Ernesto Galli della Loggia scrisse che fu vittima dell'«ira del bigottismo politico ideologico, divenuto da tempo la cifra dominante di gran parte della sinistra nazionale», che causò «la sua trasformazione in una sorta di grande Satana del "revisionismo"»[93]. Lo storico francese François Furet pronunciò un giudizio molto duro: «De Felice ha subito forti critiche da parte degli storici antifascisti perché non era comunista. E poiché l'antifascismo è stato manipolato dal movimento comunista per nascondere la natura totalitaria del regime sovietico, De Felice è stato perseguitato per aver osato alzare quel velo»[94].

Nella prefazione a un'opera postuma dello storico reatino, Sergio Romano scrisse:

«In una prima fase gli intellettuali progressisti e comunisti furono insospettiti dal suo metodo e dalla minuziosità delle sue ricerche. Per gli usi che la sinistra intendeva farne il fascismo doveva restare un monolite liscio e uniforme, perfettamente orribile e deprecabile. Non basta. Parlare di fascismo italiano era improprio. Occorreva parlare di «nazifascismo» e raggruppare in una sola categoria tutti i regimi autoritari e totalitari sorti dopo la rivoluzione bolscevica con una forte connotazione anticomunista. Soltanto così il Pci e i suoi alleati avrebbero potuto perpetuare la memoria della loro eroica lotta antifascista e rivendicare la loro indispensabile funzione «democratica». Quando si accorsero che De Felice stava storicizzando il fascismo italiano videro nel suo lavoro il pericolo di una attenuazione delle sue responsabilità storiche. Tanti documenti, così tenacemente raccolti e confrontati, rischiavano d'introdurre inopportune sfumature e distinzioni.
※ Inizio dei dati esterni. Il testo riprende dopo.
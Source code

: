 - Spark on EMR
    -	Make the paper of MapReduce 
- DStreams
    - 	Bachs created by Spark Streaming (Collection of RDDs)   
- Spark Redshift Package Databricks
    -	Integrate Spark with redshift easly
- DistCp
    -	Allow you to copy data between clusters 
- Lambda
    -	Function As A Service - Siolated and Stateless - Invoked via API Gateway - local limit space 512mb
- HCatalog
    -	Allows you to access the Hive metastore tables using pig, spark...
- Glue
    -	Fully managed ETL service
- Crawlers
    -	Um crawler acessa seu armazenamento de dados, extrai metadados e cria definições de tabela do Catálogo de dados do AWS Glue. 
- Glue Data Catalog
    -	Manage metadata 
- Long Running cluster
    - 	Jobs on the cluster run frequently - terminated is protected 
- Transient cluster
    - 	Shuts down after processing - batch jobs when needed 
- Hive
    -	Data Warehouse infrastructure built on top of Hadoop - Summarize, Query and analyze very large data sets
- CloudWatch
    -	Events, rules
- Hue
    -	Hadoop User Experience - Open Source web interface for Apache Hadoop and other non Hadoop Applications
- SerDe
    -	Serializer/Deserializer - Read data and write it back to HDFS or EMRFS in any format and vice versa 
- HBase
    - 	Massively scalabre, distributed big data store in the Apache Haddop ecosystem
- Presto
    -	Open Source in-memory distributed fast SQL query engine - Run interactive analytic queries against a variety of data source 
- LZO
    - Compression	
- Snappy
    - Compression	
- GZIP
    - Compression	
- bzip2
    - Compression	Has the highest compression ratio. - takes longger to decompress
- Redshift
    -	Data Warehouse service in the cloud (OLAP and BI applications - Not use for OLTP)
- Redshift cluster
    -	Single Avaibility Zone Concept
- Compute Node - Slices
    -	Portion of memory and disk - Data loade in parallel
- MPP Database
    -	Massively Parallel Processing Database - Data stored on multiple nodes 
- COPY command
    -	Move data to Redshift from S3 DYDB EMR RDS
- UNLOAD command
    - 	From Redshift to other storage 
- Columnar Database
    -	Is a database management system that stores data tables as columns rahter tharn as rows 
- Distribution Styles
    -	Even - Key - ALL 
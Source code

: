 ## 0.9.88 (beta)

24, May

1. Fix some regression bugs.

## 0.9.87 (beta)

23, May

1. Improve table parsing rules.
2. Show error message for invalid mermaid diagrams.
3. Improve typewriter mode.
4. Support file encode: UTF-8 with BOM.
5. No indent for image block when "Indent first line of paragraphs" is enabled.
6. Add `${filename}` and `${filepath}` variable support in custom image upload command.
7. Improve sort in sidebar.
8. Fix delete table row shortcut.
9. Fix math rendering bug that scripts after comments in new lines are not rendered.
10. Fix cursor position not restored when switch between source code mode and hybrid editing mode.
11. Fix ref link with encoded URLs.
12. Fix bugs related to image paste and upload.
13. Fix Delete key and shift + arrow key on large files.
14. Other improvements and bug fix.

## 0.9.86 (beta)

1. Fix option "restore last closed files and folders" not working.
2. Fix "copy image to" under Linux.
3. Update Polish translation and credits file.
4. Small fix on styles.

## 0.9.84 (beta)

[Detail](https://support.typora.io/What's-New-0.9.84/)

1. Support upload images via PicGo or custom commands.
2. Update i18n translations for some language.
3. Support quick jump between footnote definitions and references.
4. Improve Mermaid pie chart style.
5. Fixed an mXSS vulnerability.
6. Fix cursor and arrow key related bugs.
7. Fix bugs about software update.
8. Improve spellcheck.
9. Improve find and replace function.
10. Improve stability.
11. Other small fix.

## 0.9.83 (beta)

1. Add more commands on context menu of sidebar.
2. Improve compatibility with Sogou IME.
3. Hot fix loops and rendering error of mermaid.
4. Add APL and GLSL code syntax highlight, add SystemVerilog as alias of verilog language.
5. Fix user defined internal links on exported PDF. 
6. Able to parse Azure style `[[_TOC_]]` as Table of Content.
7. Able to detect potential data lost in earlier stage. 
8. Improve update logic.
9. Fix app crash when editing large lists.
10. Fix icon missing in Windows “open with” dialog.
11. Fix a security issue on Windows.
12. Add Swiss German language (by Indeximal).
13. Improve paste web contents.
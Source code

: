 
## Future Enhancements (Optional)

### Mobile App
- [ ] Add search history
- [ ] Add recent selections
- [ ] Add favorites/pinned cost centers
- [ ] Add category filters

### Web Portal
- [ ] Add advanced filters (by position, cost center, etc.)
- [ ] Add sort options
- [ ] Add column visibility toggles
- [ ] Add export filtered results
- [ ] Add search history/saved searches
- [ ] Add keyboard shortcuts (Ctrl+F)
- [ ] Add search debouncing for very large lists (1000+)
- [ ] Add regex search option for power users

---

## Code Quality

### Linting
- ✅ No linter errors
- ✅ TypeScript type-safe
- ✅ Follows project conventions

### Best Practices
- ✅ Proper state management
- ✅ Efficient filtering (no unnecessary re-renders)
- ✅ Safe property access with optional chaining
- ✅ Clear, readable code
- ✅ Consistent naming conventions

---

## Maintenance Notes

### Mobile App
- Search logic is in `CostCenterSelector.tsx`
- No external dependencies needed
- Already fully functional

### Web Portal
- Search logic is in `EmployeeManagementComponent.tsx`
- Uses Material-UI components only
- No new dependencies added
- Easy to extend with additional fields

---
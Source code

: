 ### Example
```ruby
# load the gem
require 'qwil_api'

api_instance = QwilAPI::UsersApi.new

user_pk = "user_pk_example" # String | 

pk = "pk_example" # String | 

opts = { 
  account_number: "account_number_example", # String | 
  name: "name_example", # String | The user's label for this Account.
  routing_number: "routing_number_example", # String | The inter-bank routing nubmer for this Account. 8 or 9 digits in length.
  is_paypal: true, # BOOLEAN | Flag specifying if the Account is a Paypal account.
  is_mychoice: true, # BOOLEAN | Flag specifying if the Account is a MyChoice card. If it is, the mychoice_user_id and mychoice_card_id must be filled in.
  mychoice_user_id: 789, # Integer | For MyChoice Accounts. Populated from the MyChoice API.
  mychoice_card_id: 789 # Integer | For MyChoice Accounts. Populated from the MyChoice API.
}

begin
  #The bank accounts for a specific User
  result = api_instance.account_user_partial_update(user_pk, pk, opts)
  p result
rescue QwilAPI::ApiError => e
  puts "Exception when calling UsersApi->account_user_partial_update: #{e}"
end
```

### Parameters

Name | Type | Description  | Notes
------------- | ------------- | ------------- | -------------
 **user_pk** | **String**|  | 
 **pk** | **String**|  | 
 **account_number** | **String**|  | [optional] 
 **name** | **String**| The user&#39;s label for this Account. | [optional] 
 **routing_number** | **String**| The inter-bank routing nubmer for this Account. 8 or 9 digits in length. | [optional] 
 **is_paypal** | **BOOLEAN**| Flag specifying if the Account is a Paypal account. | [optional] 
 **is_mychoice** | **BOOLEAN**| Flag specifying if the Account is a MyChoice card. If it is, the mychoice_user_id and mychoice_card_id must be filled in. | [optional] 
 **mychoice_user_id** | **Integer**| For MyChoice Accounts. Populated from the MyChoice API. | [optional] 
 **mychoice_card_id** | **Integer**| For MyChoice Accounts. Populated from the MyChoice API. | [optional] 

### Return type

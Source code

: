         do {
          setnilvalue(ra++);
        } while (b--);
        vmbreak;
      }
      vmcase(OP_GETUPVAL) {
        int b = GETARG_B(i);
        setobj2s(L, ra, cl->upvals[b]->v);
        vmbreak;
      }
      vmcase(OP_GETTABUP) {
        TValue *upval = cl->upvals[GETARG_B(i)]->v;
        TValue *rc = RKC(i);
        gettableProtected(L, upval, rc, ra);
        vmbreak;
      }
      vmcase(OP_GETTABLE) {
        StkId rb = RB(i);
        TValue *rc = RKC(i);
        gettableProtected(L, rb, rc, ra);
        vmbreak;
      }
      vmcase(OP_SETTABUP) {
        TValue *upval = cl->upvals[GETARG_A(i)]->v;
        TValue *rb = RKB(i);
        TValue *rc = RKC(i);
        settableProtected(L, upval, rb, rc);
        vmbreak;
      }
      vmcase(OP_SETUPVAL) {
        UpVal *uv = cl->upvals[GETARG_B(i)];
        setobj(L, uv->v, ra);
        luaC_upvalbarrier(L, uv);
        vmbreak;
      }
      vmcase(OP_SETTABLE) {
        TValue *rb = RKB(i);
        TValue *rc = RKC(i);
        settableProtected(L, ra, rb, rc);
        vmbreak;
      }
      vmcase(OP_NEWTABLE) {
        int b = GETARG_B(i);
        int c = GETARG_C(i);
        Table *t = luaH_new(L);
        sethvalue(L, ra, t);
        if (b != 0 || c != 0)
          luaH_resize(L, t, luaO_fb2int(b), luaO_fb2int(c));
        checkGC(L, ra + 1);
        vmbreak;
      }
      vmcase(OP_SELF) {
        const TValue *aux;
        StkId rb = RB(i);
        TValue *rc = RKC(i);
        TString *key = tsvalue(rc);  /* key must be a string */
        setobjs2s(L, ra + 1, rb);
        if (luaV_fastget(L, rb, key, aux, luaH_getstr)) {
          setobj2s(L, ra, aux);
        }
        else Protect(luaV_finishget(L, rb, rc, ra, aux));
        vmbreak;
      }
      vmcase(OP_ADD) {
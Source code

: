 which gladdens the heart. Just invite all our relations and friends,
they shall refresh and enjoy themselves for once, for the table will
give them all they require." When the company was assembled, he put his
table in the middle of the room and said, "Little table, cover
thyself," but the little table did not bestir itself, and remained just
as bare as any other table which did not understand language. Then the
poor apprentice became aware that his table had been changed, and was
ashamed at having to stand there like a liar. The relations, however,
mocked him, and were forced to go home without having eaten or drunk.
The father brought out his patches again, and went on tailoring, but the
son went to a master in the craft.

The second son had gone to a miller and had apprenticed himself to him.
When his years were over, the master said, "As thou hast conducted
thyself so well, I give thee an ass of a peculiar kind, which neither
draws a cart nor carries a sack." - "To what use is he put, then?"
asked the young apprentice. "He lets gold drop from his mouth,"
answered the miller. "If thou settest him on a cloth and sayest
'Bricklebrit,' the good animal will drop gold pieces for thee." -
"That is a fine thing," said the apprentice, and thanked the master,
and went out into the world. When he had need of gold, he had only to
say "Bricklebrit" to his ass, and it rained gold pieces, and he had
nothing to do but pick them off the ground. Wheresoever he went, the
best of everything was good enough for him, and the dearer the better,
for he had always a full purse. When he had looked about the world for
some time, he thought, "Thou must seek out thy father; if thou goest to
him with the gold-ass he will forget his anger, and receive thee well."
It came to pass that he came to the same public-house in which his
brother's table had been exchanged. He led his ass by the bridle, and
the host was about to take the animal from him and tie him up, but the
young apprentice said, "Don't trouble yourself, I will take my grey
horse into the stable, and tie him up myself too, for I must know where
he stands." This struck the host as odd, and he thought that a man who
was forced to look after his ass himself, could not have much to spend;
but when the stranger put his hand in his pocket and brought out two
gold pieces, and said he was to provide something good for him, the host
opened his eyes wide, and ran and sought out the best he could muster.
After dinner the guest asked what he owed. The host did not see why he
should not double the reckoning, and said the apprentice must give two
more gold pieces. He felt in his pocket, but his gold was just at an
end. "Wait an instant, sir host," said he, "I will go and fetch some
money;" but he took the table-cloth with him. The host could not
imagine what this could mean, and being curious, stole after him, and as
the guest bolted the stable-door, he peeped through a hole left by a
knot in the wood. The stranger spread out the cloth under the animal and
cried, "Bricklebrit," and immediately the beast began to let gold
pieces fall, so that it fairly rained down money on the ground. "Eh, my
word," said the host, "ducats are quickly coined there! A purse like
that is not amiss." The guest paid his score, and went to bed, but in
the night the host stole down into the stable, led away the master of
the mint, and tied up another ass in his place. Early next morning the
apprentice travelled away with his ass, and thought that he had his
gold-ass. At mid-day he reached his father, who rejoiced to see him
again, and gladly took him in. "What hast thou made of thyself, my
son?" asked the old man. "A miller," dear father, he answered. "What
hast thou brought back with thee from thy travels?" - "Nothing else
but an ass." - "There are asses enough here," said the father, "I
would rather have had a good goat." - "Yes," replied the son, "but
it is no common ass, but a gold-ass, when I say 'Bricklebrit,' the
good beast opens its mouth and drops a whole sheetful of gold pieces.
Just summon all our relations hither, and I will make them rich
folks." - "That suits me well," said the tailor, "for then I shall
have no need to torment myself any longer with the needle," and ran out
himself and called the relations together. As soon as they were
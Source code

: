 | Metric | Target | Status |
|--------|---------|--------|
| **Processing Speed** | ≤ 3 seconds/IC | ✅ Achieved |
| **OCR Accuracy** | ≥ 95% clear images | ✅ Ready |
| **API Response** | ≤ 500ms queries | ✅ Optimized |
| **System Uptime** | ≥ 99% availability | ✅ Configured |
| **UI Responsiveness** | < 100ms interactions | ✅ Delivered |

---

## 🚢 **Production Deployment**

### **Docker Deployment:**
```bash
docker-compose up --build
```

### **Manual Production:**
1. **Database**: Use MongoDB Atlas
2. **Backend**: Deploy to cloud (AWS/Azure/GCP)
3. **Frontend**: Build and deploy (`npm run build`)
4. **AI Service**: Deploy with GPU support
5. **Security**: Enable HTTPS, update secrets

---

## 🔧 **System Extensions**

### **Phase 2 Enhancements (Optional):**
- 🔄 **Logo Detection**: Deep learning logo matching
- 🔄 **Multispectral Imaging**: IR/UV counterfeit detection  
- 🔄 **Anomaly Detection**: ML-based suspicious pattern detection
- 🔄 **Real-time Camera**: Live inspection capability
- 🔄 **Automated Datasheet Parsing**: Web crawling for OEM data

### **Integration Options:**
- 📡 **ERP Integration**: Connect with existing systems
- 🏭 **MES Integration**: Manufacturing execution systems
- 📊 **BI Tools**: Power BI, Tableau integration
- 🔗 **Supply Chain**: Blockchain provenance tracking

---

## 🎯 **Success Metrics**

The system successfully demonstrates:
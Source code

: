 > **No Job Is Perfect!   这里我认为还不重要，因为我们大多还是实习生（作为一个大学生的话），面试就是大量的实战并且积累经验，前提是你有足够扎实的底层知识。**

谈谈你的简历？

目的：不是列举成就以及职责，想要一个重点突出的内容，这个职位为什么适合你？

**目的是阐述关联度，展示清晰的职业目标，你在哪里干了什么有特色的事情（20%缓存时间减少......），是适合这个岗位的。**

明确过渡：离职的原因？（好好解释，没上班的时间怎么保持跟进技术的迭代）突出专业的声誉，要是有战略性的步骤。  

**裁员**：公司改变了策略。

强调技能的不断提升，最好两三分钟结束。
Dopo qualche anno, per la verità, si accorsero che il lavoro di De Felice non poteva essere liquidato con qualche battuta polemica. Nessuno storico, quale che fosse la sua matrice ideologica, poteva ignorare la qualità, la serietà, la precisione e l'originalità della biografia di Mussolini e degli altri studi con cui De Felice stava componendo il suo grande affresco. Il risultato fu una sorta di schizofrenia. De Felice non poteva essere attaccato in sede «scientifica», come amano dire gli studiosi di formazione accademica. Ma occorreva evitare che il risultato delle sue ricerche uscisse dai suoi libri, raggiungesse un pubblico più vasto, avesse una qualche influenza sul dibattito politico nazionale, diventasse «verità pubblica». Assistemmo così alla singolare anomalia di uno studioso che pubblicava i suoi libri presso un editore di sinistra (Einaudi), ma veniva sistematicamente attaccato sui giornali dagli autori della casa editrice. Con tutte le differenze che corrono fra un regime autoritario e un sistema politico democratico, potrebbe sostenersi che De Felice fu trattato dall'intelligencija antifascista come Croce era stato trattato dal sistema culturale fascista. Non si poteva impedirgli di scrivere e di pubblicare; ma bisognava impedirgli, per quanto possibile, di concorrere alla formazione della pubblica opinione[95]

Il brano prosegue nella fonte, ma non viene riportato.